By the same token, unplugging and plugging again all the connectors can give a new life to the system for a few months. So, when you unplug a connector (Figure 1), make sure you measure the tension between male and female with the proper adaptor (Figure 2). If the tension is normal, apply a small coat of dielectric grease. Some manufacturers recommend using a terminal rejuvenator because this type of acid makes a perfect contact.
Close to the ground
Another issue with ground terminals comes from the fact they are linked to the body after they roll out of the paint shop, like this car seen in Figure 3. Turning the ignition sparked the engine. After questioning my customer (when, where and how), I had the feeling the problem was indeed a faulty ground. Now, how did that feeling originate? First the customer told me the problem was the starter. In fact, this information from the customer set me on the wrong track.

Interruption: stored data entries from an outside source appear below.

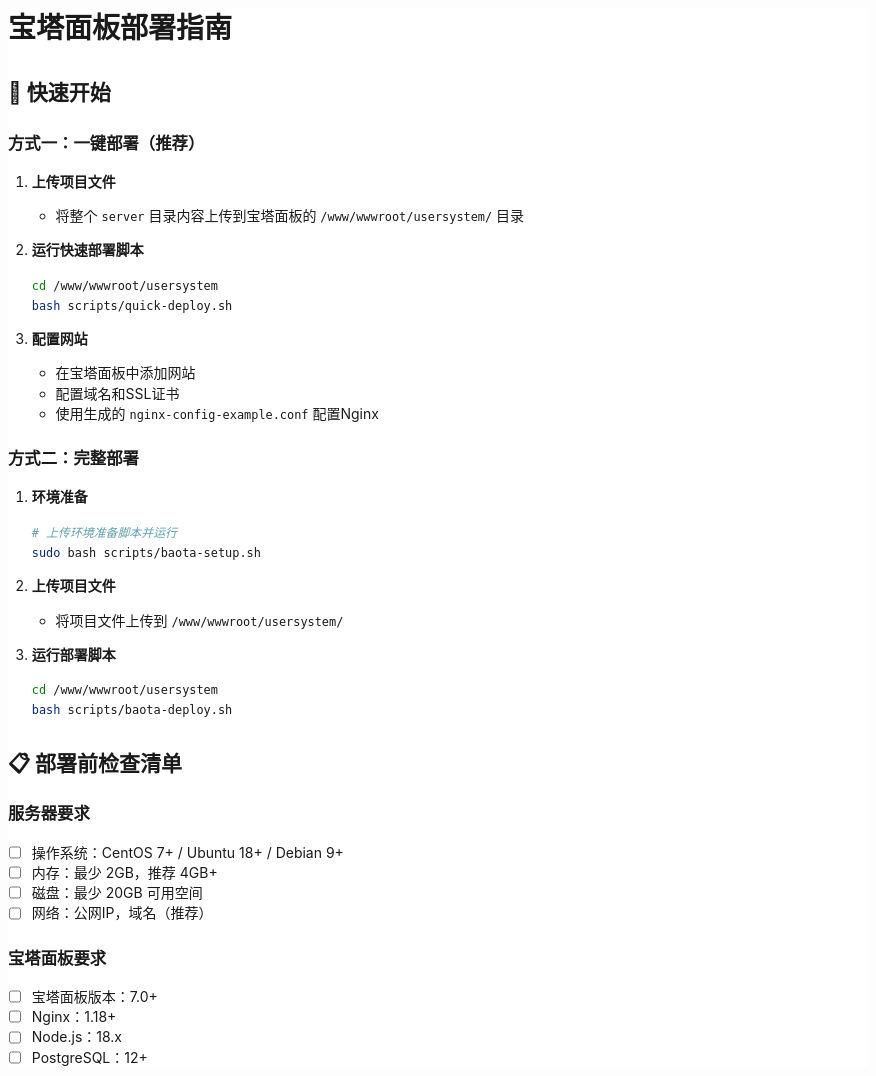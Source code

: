 # 宝塔面板部署指南

## 🚀 快速开始

### 方式一：一键部署（推荐）

1. **上传项目文件**
   - 将整个 `server` 目录内容上传到宝塔面板的 `/www/wwwroot/usersystem/` 目录

2. **运行快速部署脚本**
   ```bash
   cd /www/wwwroot/usersystem
   bash scripts/quick-deploy.sh
   ```

3. **配置网站**
   - 在宝塔面板中添加网站
   - 配置域名和SSL证书
   - 使用生成的 `nginx-config-example.conf` 配置Nginx

### 方式二：完整部署

1. **环境准备**
   ```bash
   # 上传环境准备脚本并运行
   sudo bash scripts/baota-setup.sh
   ```

2. **上传项目文件**
   - 将项目文件上传到 `/www/wwwroot/usersystem/`

3. **运行部署脚本**
   ```bash
   cd /www/wwwroot/usersystem
   bash scripts/baota-deploy.sh
   ```

## 📋 部署前检查清单

### 服务器要求
- [ ] 操作系统：CentOS 7+ / Ubuntu 18+ / Debian 9+
- [ ] 内存：最少 2GB，推荐 4GB+
- [ ] 磁盘：最少 20GB 可用空间
- [ ] 网络：公网IP，域名（推荐）

### 宝塔面板要求
- [ ] 宝塔面板版本：7.0+
- [ ] Nginx：1.18+
- [ ] Node.js：18.x
- [ ] PostgreSQL：12+
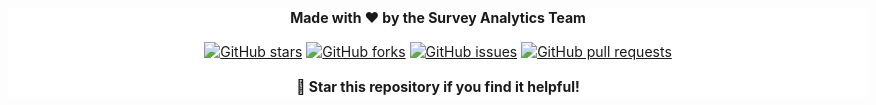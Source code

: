 
<div align="center">

**Made with ❤️ by the Survey Analytics Team**

[![GitHub stars](https://img.shields.io/github/stars/yourusername/survey-analytics-ecosystem?style=social)](https://github.com/yourusername/survey-analytics-ecosystem/stargazers)
[![GitHub forks](https://img.shields.io/github/forks/yourusername/survey-analytics-ecosystem?style=social)](https://github.com/yourusername/survey-analytics-ecosystem/network)
[![GitHub issues](https://img.shields.io/github/issues/yourusername/survey-analytics-ecosystem)](https://github.com/yourusername/survey-analytics-ecosystem/issues)
[![GitHub pull requests](https://img.shields.io/github/issues-pr/yourusername/survey-analytics-ecosystem)](https://github.com/yourusername/survey-analytics-ecosystem/pulls)

**🌟 Star this repository if you find it helpful!**

</div>
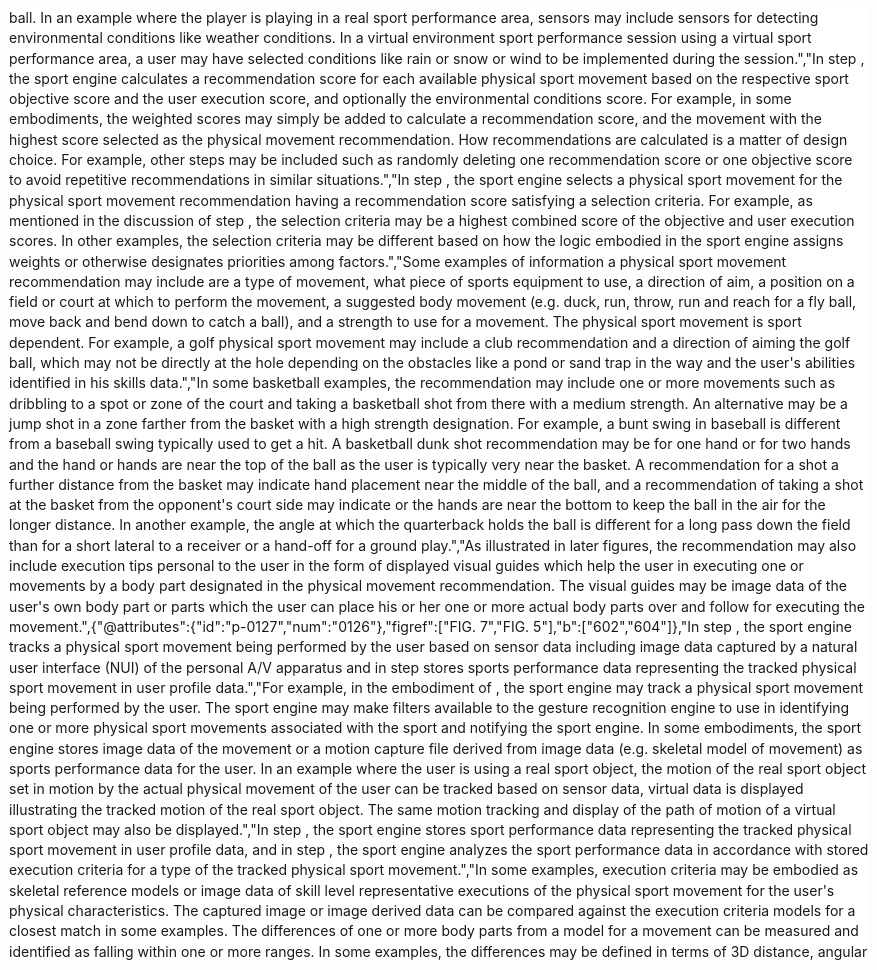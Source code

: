ball. In an example where the player is playing in a real sport performance area, sensors  may include sensors for detecting environmental conditions like weather conditions. In a virtual environment sport performance session using a virtual sport performance area, a user may have selected conditions like rain or snow or wind to be implemented during the session.","In step , the sport engine calculates a recommendation score for each available physical sport movement based on the respective sport objective score and the user execution score, and optionally the environmental conditions score. For example, in some embodiments, the weighted scores may simply be added to calculate a recommendation score, and the movement with the highest score selected as the physical movement recommendation. How recommendations are calculated is a matter of design choice. For example, other steps may be included such as randomly deleting one recommendation score or one objective score to avoid repetitive recommendations in similar situations.","In step , the sport engine selects a physical sport movement for the physical sport movement recommendation having a recommendation score satisfying a selection criteria. For example, as mentioned in the discussion of step , the selection criteria may be a highest combined score of the objective and user execution scores. In other examples, the selection criteria may be different based on how the logic embodied in the sport engine assigns weights or otherwise designates priorities among factors.","Some examples of information a physical sport movement recommendation may include are a type of movement, what piece of sports equipment to use, a direction of aim, a position on a field or court at which to perform the movement, a suggested body movement (e.g. duck, run, throw, run and reach for a fly ball, move back and bend down to catch a ball), and a strength to use for a movement. The physical sport movement is sport dependent. For example, a golf physical sport movement may include a club recommendation and a direction of aiming the golf ball, which may not be directly at the hole depending on the obstacles like a pond or sand trap in the way and the user's abilities identified in his skills data.","In some basketball examples, the recommendation may include one or more movements such as dribbling to a spot or zone of the court and taking a basketball shot from there with a medium strength. An alternative may be a jump shot in a zone farther from the basket with a high strength designation. For example, a bunt swing in baseball is different from a baseball swing typically used to get a hit. A basketball dunk shot recommendation may be for one hand or for two hands and the hand or hands are near the top of the ball as the user is typically very near the basket. A recommendation for a shot a further distance from the basket may indicate hand placement near the middle of the ball, and a recommendation of taking a shot at the basket from the opponent's court side may indicate or the hands are near the bottom to keep the ball in the air for the longer distance. In another example, the angle at which the quarterback holds the ball is different for a long pass down the field than for a short lateral to a receiver or a hand-off for a ground play.","As illustrated in later figures, the recommendation may also include execution tips personal to the user in the form of displayed visual guides which help the user in executing one or movements by a body part designated in the physical movement recommendation. The visual guides may be image data of the user's own body part or parts which the user can place his or her one or more actual body parts over and follow for executing the movement.",{"@attributes":{"id":"p-0127","num":"0126"},"figref":["FIG. 7","FIG. 5"],"b":["602","604"]},"In step , the sport engine tracks a physical sport movement being performed by the user based on sensor data including image data captured by a natural user interface (NUI) of the personal A\/V apparatus and in step  stores sports performance data representing the tracked physical sport movement in user profile data.","For example, in the embodiment of , the sport engine  may track a physical sport movement being performed by the user. The sport engine may make filters available to the gesture recognition engine to use in identifying one or more physical sport movements associated with the sport and notifying the sport engine. In some embodiments, the sport engine stores image data of the movement or a motion capture file derived from image data (e.g. skeletal model of movement) as sports performance data for the user. In an example where the user is using a real sport object, the motion of the real sport object set in motion by the actual physical movement of the user can be tracked based on sensor data, virtual data is displayed illustrating the tracked motion of the real sport object. The same motion tracking and display of the path of motion of a virtual sport object may also be displayed.","In step , the sport engine stores sport performance data representing the tracked physical sport movement in user profile data, and in step , the sport engine analyzes the sport performance data in accordance with stored execution criteria for a type of the tracked physical sport movement.","In some examples, execution criteria may be embodied as skeletal reference models or image data of skill level representative executions of the physical sport movement for the user's physical characteristics. The captured image or image derived data can be compared against the execution criteria models for a closest match in some examples. The differences of one or more body parts from a model for a movement can be measured and identified as falling within one or more ranges. In some examples, the differences may be defined in terms of 3D distance, angular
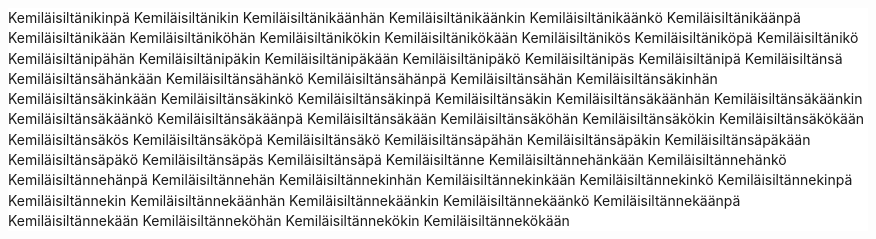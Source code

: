 Kemiläisiltänikinpä
Kemiläisiltänikin
Kemiläisiltänikäänhän
Kemiläisiltänikäänkin
Kemiläisiltänikäänkö
Kemiläisiltänikäänpä
Kemiläisiltänikään
Kemiläisiltäniköhän
Kemiläisiltänikökin
Kemiläisiltänikökään
Kemiläisiltänikös
Kemiläisiltäniköpä
Kemiläisiltänikö
Kemiläisiltänipähän
Kemiläisiltänipäkin
Kemiläisiltänipäkään
Kemiläisiltänipäkö
Kemiläisiltänipäs
Kemiläisiltänipä
Kemiläisiltänsä
Kemiläisiltänsähänkään
Kemiläisiltänsähänkö
Kemiläisiltänsähänpä
Kemiläisiltänsähän
Kemiläisiltänsäkinhän
Kemiläisiltänsäkinkään
Kemiläisiltänsäkinkö
Kemiläisiltänsäkinpä
Kemiläisiltänsäkin
Kemiläisiltänsäkäänhän
Kemiläisiltänsäkäänkin
Kemiläisiltänsäkäänkö
Kemiläisiltänsäkäänpä
Kemiläisiltänsäkään
Kemiläisiltänsäköhän
Kemiläisiltänsäkökin
Kemiläisiltänsäkökään
Kemiläisiltänsäkös
Kemiläisiltänsäköpä
Kemiläisiltänsäkö
Kemiläisiltänsäpähän
Kemiläisiltänsäpäkin
Kemiläisiltänsäpäkään
Kemiläisiltänsäpäkö
Kemiläisiltänsäpäs
Kemiläisiltänsäpä
Kemiläisiltänne
Kemiläisiltännehänkään
Kemiläisiltännehänkö
Kemiläisiltännehänpä
Kemiläisiltännehän
Kemiläisiltännekinhän
Kemiläisiltännekinkään
Kemiläisiltännekinkö
Kemiläisiltännekinpä
Kemiläisiltännekin
Kemiläisiltännekäänhän
Kemiläisiltännekäänkin
Kemiläisiltännekäänkö
Kemiläisiltännekäänpä
Kemiläisiltännekään
Kemiläisiltänneköhän
Kemiläisiltännekökin
Kemiläisiltännekökään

A few questions later, I found out the whole vehicle blacked-out instead of just the starter. So, to recreate the situation, I turned on all the accessories. No start this time. I lost everything: starter, dash lights, HVAC, you name it. I put a booster cable between the battery negative and a good ground: Eureka! Sandpaper and grease did the job to repair the ground and leave another part in the box (picture 3).
I had this other case of a faulty ground between the vehicle body and the battery, but the symptoms were different than mentioned above. When the customer steered his truck, the lights in the dashboard would blink. For other vehicles, it could light the ABS warning indicator or simply cut off all lights. Needless to say, for one problem, a technician can find more than one symptom, and always intermittent.
My last starter problem was one that finally led to changing the starter. Again, when inspecting and checking for the problem, the vehicle was starting just fine. A thorough visual inspection of all components showed some rust on the starter’s main wire leading to the starting system, which was causing a power intermittence problem.